Dataset split to load (“train”, “validation”, or “test”)
num_examples
Optional[int]
default:"None"
Limit number of examples for debugging. None loads all examples.
Whether to include the “input” field in Alpaca-style datasets. Set to False to use only instruction and output.
Validation
The config validates on initialization:
dataset_name must be non-empty
max_length must be positive
Format an instruction example using the standard template.
from modern_llm.data.instruction_datasets import format_instruction
# With input field
formatted = format_instruction(
instruction="Translate this to French",
input_text="Hello, how are you?",
output="Bonjour, comment allez-vous?",
)
# Without input field (empty or whitespace-only)
formatted = format_instruction(
instruction="Write a haiku about coding",
input_text="",
output="Code flows like water\nBugs emerge from the shadows\nDebug until dawn",
)
The instruction text (will be stripped)
The input context text.
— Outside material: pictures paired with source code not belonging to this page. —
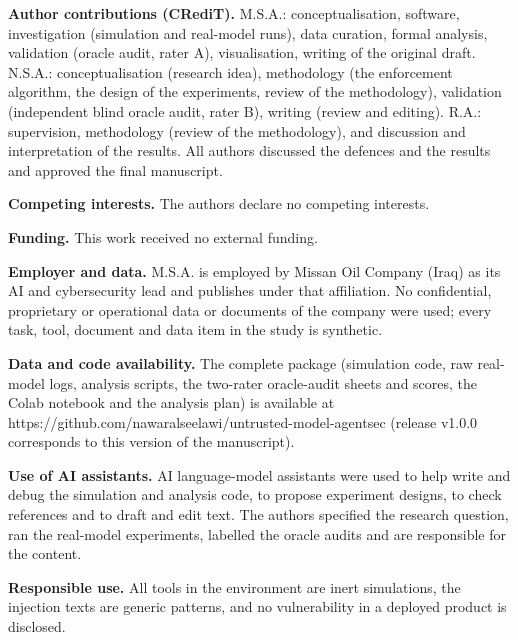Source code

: \documentclass[11pt]{article}
\begin{document}
\textbf{Author contributions (CRediT).} M.S.A.: conceptualisation, software, investigation (simulation and real-model runs), data curation, formal analysis, validation (oracle audit, rater A), visualisation, writing of the original draft. N.S.A.: conceptualisation (research idea), methodology (the enforcement algorithm, the design of the experiments, review of the methodology), validation (independent blind oracle audit, rater B), writing (review and editing). R.A.: supervision, methodology (review of the methodology), and discussion and interpretation of the results. All authors discussed the defences and the results and approved the final manuscript.

\textbf{Competing interests.} The authors declare no competing interests.

\textbf{Funding.} This work received no external funding.

\textbf{Employer and data.} M.S.A. is employed by Missan Oil Company (Iraq) as its AI and cybersecurity lead and publishes under that affiliation. No confidential, proprietary or operational data or documents of the company were used; every task, tool, document and data item in the study is synthetic.

\textbf{Data and code availability.} The complete package (simulation code, raw real-model logs, analysis scripts, the two-rater oracle-audit sheets and scores, the Colab notebook and the analysis plan) is available at https://github.com/nawaralseelawi/untrusted-model-agentsec (release v1.0.0 corresponds to this version of the manuscript).

\textbf{Use of AI assistants.} AI language-model assistants were used to help write and debug the simulation and analysis code, to propose experiment designs, to check references and to draft and edit text. The authors specified the research question, ran the real-model experiments, labelled the oracle audits and are responsible for the content.

\textbf{Responsible use.} All tools in the environment are inert simulations, the injection texts are generic patterns, and no vulnerability in a deployed product is disclosed.



\end{document}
If empty or whitespace-only, the “Input:” section is omitted.
The expected response (will be stripped)
Formatted instruction string with clear section delimiters
With input:
### Instruction:
{instruction}
### Input:
{input}
### Response:
{output}
Without input:
### Instruction:
{instruction}
### Response:
{output}
create_instruction_dataloader
Create a DataLoader with proper collation for instruction datasets.
from modern_llm.data.instruction_datasets import (
load_instruction_dataset,
create_instruction_dataloader,
InstructionDatasetConfig,
)
from transformers import AutoTokenizer
tokenizer = AutoTokenizer.from_pretrained("meta-llama/Llama-2-7b-hf")
config = InstructionDatasetConfig(
dataset_name="tatsu-lab/alpaca",
max_length=2048,
)
dataset = load_instruction_dataset(config, tokenizer)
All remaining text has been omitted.